Sunday, April 27, 2014

Good Morning Jack...

Letter to my Son
Sunday, 27 April

The cavalcade of news

Good Morning Jack…

News is an endless serial of interrelated events that offer no definitive conclusion.  We like our stories to be like Aesop’s Fables and have a clear, resolute finish.  The fox couldn’t reach the grapes he desired so he eventually walked away from them, defeated after much effort, and mumbled to himself, “They’re probably sour, anyway.”   Such endings give us the opportunity to draw conclusions about people, ourselves and the way of the world.  Stories make for neat packages that we can finish up with ribbon and put a bow on it.  The end of the Cold War brought the curtain down on Communism and proved the failure of Marxist ideas.  

News is the cavalcade of human events and, as such, is impossible to contain between ‘In the beginning’ and ‘The End’.  Sure, a world leader’s biography ends with their death but their impact reverberates with newsworthy significance long after they’ve stopped being a household word.  Those reverberations put new events into motion and inspire the minds of fresh people that, in turn, become world leaders with lasting impact on the human community.  How can we possibly make sense of it all if we don’t find an ending point around which we draw our conclusions? 

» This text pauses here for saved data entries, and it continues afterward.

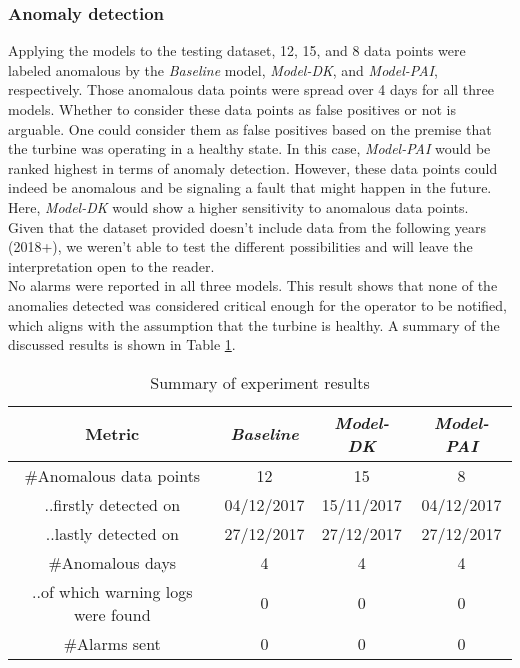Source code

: \subsubsection{Anomaly detection}
Applying the models to the testing dataset, 12, 15, and 8 data points were labeled anomalous by the \emph{Baseline} model,
\emph{Model-DK}, and \emph{Model-PAI}, respectively. Those anomalous data points were spread over 4 days for all three models. 
Whether to consider these data points as false positives or not is 
arguable. One could consider them as false positives based on the premise that the turbine was operating in a healthy state.
In this case, \emph{Model-PAI} would be ranked highest in terms of anomaly detection. However, these data points could indeed
be anomalous and be signaling a fault that might happen in the future. Here, \emph{Model-DK} would show a higher sensitivity 
to anomalous data points. \\
Given that the dataset provided doesn't include data from the following years (2018+), 
we weren't able to test the different possibilities and will leave the interpretation open to the reader.\\

No alarms were reported in all three models. This result shows that none of the anomalies detected was considered 
critical enough for the operator to be notified, which aligns with the assumption that the turbine is healthy.
A summary of the discussed results is shown in Table \ref{tab:summary_expII}.

\begin{table}[H]
    \centering
    \begin{tabular}{|c|c|c|c|}
        \hline
            \textbf{Metric} & \textbf{\emph{Baseline}} & \textbf{\emph{Model-DK}} & \textbf{\emph{Model-PAI}}\\
            \hline
            \#Anomalous data points & 12 & 15 & 8\\
            \hline
            ..firstly detected on & 04/12/2017 & 15/11/2017 & 04/12/2017\\
            \hline
            ..lastly detected on & 27/12/2017 & 27/12/2017 & 27/12/2017\\
            \hline
            \#Anomalous days & 4 & 4 & 4\\
            \hline
            ..of which warning logs were found & 0 & 0 & 0\\
            \hline
            \#Alarms sent & 0 & 0 & 0\\
        \hline
    \end{tabular}
    \caption{Summary of experiment results}
    \label{tab:summary_expII}
\end{table}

We write:  The Age of Roosevelt; The Soviet Union under Stalin; Twentieth Century China.  Roosevelt died.  His presidency ended.  But he inspired a generation of new politicians, including Lyndon Johnson, who’s Great Society was patterned after Roosevelt’s New Deal.  Roosevelt’s Social Security is ancestral to Johnson’s Medicare which, in turn, paved the way for Obamacare.  Stalin’s world view reflected the geopolitics of Russia under the Tsars as well as the catastrophe that was Napoleon’s 19th century invading army, culminating with the burning of Moscow and, more recently, Germany’s repeated 20th century attempts to make western Russia German.  In the space of a single century China overthrew its ancient Manchu Dynastic rule and attempted to create a republic based on Sun Yat-sen’s founding principles:  nationalism, democracy and people’s livelihood.  Years of turmoil followed – invasion by Japan, civil war, the Communist Revolution, Mao Zedong’s Great Leap Forward and the Red Guard, China becomes a nuclear power, and the economic reforms of Deng Xiaoping whose impact continues to this day.  All this history, all this collision of human desire, ideas and collective action were compressed into a single demarcation of human time – a century of years. 

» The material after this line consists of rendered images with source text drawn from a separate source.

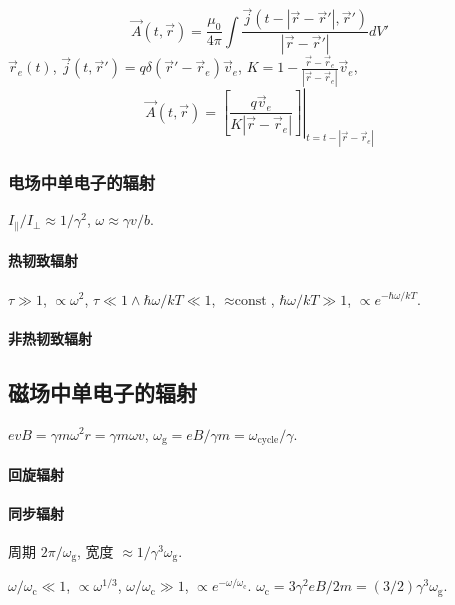 \begin{equation}
    \vec{A}(t,\vec{r})=\frac{\mu_0}{4\pi}\int\frac{\vec{j}(t-|\vec{r}-\vec{r}'|,\vec{r}')}{|\vec{r}-\vec{r}'|}dV'
\end{equation}
$\vec{r}_e(t)$, $\vec{j}(t,\vec{r}')=q\delta(\vec{r}'-\vec{r}_e)\vec{v}_e$, $K=1-\frac{\vec{r}-\vec{r}_e}{|\vec{r}-\vec{r}_e|}\vec{v}_e$,
\begin{equation}
    \vec{A}(t,\vec{r})=\left.\left[\frac{q\vec{v}_e}{K|\vec{r}-\vec{r}_e|}\right]\right|_{t=t-|\vec{r}-\vec{r}_e|}
\end{equation}

\subsubsection{电场中单电子的辐射}

$I_\parallel/I_\perp\approx 1/\gamma^2$, $\omega\approx\gamma v/b$.

\paragraph{热韧致辐射}

$\tau\gg 1$, $\propto\omega^2$, $\tau\ll 1 \wedge \hbar\omega/kT\ll 1$, $\approx\text{const}$, $\hbar\omega/kT\gg 1$, $\propto e^{-\hbar\omega/kT}$.

\paragraph{非热韧致辐射}

\subsection{磁场中单电子的辐射}

$evB=\gamma m \omega^2 r=\gamma m \omega v$, $\omega_\text{g}=eB/\gamma m=\omega_\text{cycle}/\gamma$.

\paragraph{回旋辐射}

\paragraph{同步辐射}

周期 $2\pi/\omega_\text{g}$, 宽度 $\approx1/\gamma^3\omega_\text{g}$.

$\omega/\omega_\text{c}\ll 1$, $\propto\omega^{1/3}$, $\omega/\omega_\text{c}\gg 1$, $\propto e^{-\omega/\omega_\text{c}}$. $\omega_\text{c}=3\gamma^2eB/2m=(3/2)\gamma^3\omega_\text{g}$.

Today we have President Obama on a tour of Asian nations aimed at firming our economic and political ties in a region where our dominance is being contested by China, the new rival for power on the world stage.  While meeting with allied leaders in Japan and South Korea the President simultaneously has to defend his efforts to resolve a confrontation over the Ukraine with Russia’s leader, Vladimir Putin.  As with most clashes between nations of the world the motivation driving confrontation has to do with wealth and economic resources.  In this instance Western Europe is vying with Russia over whose economic sphere the Ukraine will choose to become part.  Russia has historic, ethnic and geographic claims for influencing Ukrainian affairs while the nations of the European Union offer a track record of overall economic success.  Whose method of affiliation is more likely to improve the quality of life of Ukrainian citizens? 

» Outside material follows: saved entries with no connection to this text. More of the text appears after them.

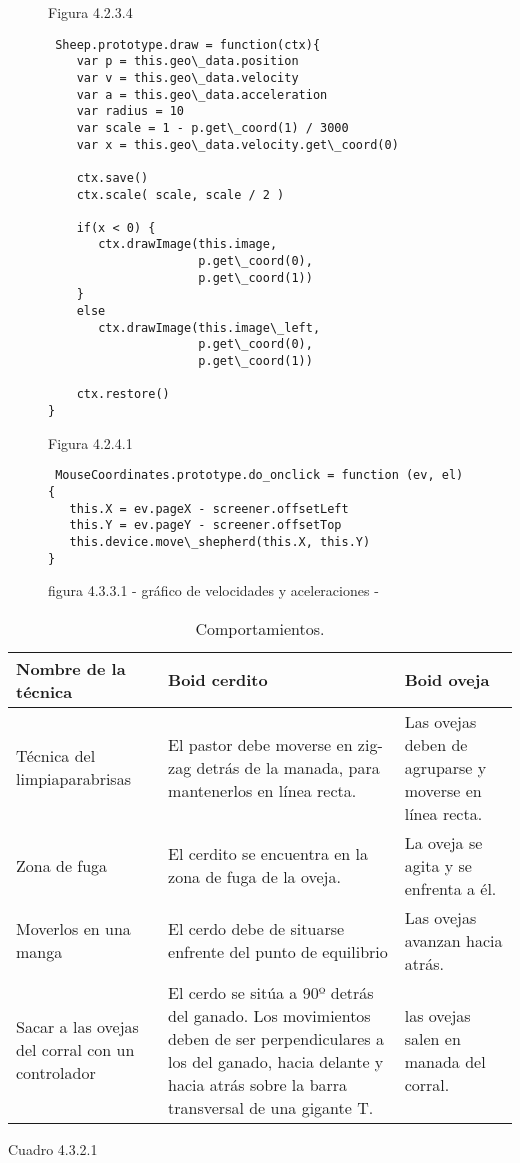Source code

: \begin{figure}[p]
Figura 4.2.3.4
\begin{verbatim}
 Sheep.prototype.draw = function(ctx){
    var p = this.geo\_data.position
    var v = this.geo\_data.velocity
    var a = this.geo\_data.acceleration
    var radius = 10
    var scale = 1 - p.get\_coord(1) / 3000
    var x = this.geo\_data.velocity.get\_coord(0)

    ctx.save()
    ctx.scale( scale, scale / 2 )

    if(x < 0) {
       ctx.drawImage(this.image, 
                     p.get\_coord(0),
                     p.get\_coord(1))
    }
    else
       ctx.drawImage(this.image\_left, 
                     p.get\_coord(0),
                     p.get\_coord(1))

    ctx.restore()
}
\end{verbatim}
\end{figure}


\begin{figure}[p]
Figura 4.2.4.1
\begin{verbatim}
 MouseCoordinates.prototype.do_onclick = function (ev, el) {
   this.X = ev.pageX - screener.offsetLeft
   this.Y = ev.pageY - screener.offsetTop
   this.device.move\_shepherd(this.X, this.Y)
}
\end{verbatim}
\end{figure}


\begin{figure}[p]
figura 4.3.3.1
- gráfico de velocidades y aceleraciones -
\end{figure}


\begin{table}[p]
\caption{Comportamientos.}
\begin{tabular}{| p{4cm} | p{7cm} | p{4cm} |} %

\hline\hline %
Nombre de la técnica & Boid cerdito & Boid oveja \\ [0.5ex] %
\hline %
Técnica del limpiaparabrisas & El pastor debe moverse en zig-zag detrás de la manada, para mantenerlos en línea recta. & Las ovejas deben de agruparse y moverse en línea recta.\\
Zona de fuga & El cerdito se encuentra en la zona de fuga de la oveja. & La oveja se agita y se enfrenta a él. \\
Moverlos en una manga & El cerdo debe de situarse enfrente del punto de equilibrio & Las ovejas avanzan hacia atrás. \\
Sacar a las ovejas del corral con un controlador & El cerdo se sitúa  a 90º detrás del ganado. Los movimientos deben de ser perpendiculares a los del ganado, hacia delante y hacia atrás sobre la barra transversal de una gigante T. & las ovejas salen en 
manada del corral. \\ [1ex] %
\hline %
\end{tabular}
\label{table:nonlin} %
\end{table}
Cuadro 4.3.2.1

The political norms of international affairs reflect the shifts in power among nations.  The dominance of any one nation, society or civilization over humanity hasn’t the permanence of natural law.  Power gravitates towards wealth and access to the resources that provide a nation’s wealth are dependent upon a complex interplay of factors that include, to no small degree, the foresight and wisdom demonstrated by a country’s leaders.  There is no act of God or world body that will protect us from our blunders.  The winning streak must inevitably end for every society at the forefront of human progress as it did for the Egyptians, the Romans and every one of history’s other empires.  Competition among civilizations is always rigorous, fast paced and limited to nations offering other societies something truly exceptional.